Yes, can not agree with you more. :)
Peter Xu April 27, 2018, 9:31 a.m. UTC | #6
On Fri, Apr 27, 2018 at 11:15:37AM +0800, Xiao Guangrong wrote:
> 
> 
> On 04/26/2018 10:01 PM, Eric Blake wrote:
> > On 04/26/2018 04:15 AM, guangrong.xiao@gmail.com wrote:
> > > From: Xiao Guangrong <xiaoguangrong@tencent.com>
> > > 
> > > QEMU 2.13 enables strict check for compression & decompression to
> > > make the migration more robuster, that depends on the source to fix
> > 
> > s/robuster/robust/
> > 
> 
> Will fix, thank you for pointing it out.
> 
> > > the internal design which triggers the unexpected error conditions
> > 
> > 2.13 hasn't been released yet.  Why do we need a knob to explicitly turn
> > off strict checking?  Can we not instead make 2.13 automatically smart
> > enough to tell if the incoming stream is coming from an older qemu
> > (which might fail if the strict checks are enabled) vs. a newer qemu
> > (the sender gave us what we need to ensure the strict checks are
> > worthwhile)?
> > 
> 
> Really smart.
> 
> How about introduce a new command, MIG_CMD_DECOMPRESS_ERR_CHECK,
> the destination will do strict check if got this command (i.e, new
> QEMU is running on the source), otherwise, turn the check off.
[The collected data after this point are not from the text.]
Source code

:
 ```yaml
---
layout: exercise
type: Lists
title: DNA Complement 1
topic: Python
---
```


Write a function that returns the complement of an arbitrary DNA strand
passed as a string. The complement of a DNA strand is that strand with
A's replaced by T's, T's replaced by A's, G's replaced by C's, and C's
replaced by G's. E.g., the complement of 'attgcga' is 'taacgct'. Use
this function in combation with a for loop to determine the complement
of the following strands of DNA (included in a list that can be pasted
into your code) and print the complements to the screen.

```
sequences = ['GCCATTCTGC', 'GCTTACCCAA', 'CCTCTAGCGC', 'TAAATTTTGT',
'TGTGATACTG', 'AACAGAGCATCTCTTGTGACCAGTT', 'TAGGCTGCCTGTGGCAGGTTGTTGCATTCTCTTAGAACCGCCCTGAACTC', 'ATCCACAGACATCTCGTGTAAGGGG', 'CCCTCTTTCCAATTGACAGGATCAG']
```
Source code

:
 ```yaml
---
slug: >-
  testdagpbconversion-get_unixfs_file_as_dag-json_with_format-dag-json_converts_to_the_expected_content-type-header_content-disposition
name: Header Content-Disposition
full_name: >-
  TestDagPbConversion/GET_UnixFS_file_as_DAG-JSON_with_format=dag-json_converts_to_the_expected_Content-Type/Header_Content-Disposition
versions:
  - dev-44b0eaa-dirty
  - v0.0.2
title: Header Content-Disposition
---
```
Why not we just introduce a compat bit for that?  I mean something
like: 15c3850325 ("migration: move skip_section_footers",
2017-06-28).  Then we turn that check bit off for <=2.12.

Would that work?

(I would suspect that's what Eric mean too)

Regards,
Xiao Guangrong April 27, 2018, 10:40 a.m. UTC | #7
On 04/27/2018 05:31 PM, Peter Xu wrote:
> On Fri, Apr 27, 2018 at 11:15:37AM +0800, Xiao Guangrong wrote:
>>
>>
>> On 04/26/2018 10:01 PM, Eric Blake wrote:
>>> On 04/26/2018 04:15 AM, guangrong.xiao@gmail.com wrote:
>>>> From: Xiao Guangrong <xiaoguangrong@tencent.com>
>>>>
>>>> QEMU 2.13 enables strict check for compression & decompression to
>>>> make the migration more robuster, that depends on the source to fix
>>>
>>> s/robuster/robust/
>>>
>>
>> Will fix, thank you for pointing it out.
>>
>>>> the internal design which triggers the unexpected error conditions
>>>
>>> 2.13 hasn't been released yet.  Why do we need a knob to explicitly turn
>>> off strict checking?  Can we not instead make 2.13 automatically smart
>>> enough to tell if the incoming stream is coming from an older qemu
>>> (which might fail if the strict checks are enabled) vs. a newer qemu
>>> (the sender gave us what we need to ensure the strict checks are
>>> worthwhile)?
>>>
>>
>> Really smart.
>>
>> How about introduce a new command, MIG_CMD_DECOMPRESS_ERR_CHECK,
>> the destination will do strict check if got this command (i.e, new
>> QEMU is running on the source), otherwise, turn the check off.
> 
> Why not we just introduce a compat bit for that?  I mean something
> like: 15c3850325 ("migration: move skip_section_footers",
> 2017-06-28).  Then we turn that check bit off for <=2.12.
> 
> Would that work?

I am afraid it can not. :(

The compat bit only impacts local behavior, however, in this case, we
need the source QEMU to tell the destination if it supports strict
error check.
Dr. David Alan Gilbert April 27, 2018, 11:29 a.m. UTC | #8
* Xiao Guangrong (guangrong.xiao@gmail.com) wrote:
> 
> 
> On 04/26/2018 10:01 PM, Eric Blake wrote:
> > On 04/26/2018 04:15 AM, guangrong.xiao@gmail.com wrote:
> > > From: Xiao Guangrong <xiaoguangrong@tencent.com>
> > > 
> > > QEMU 2.13 enables strict check for compression & decompression to
> > > make the migration more robuster, that depends on the source to fix
> > 
> > s/robuster/robust/
> > 
> 
> Will fix, thank you for pointing it out.
> 
> > > the internal design which triggers the unexpected error conditions
> > 
> > 2.13 hasn't been released yet.  Why do we need a knob to explicitly turn
> > off strict checking?  Can we not instead make 2.13 automatically smart
> > enough to tell if the incoming stream is coming from an older qemu
> > (which might fail if the strict checks are enabled) vs. a newer qemu
> > (the sender gave us what we need to ensure the strict checks are
> > worthwhile)?
> > 
> 
> Really smart.
> 
> How about introduce a new command, MIG_CMD_DECOMPRESS_ERR_CHECK,
> the destination will do strict check if got this command (i.e, new
> QEMU is running on the source), otherwise, turn the check off.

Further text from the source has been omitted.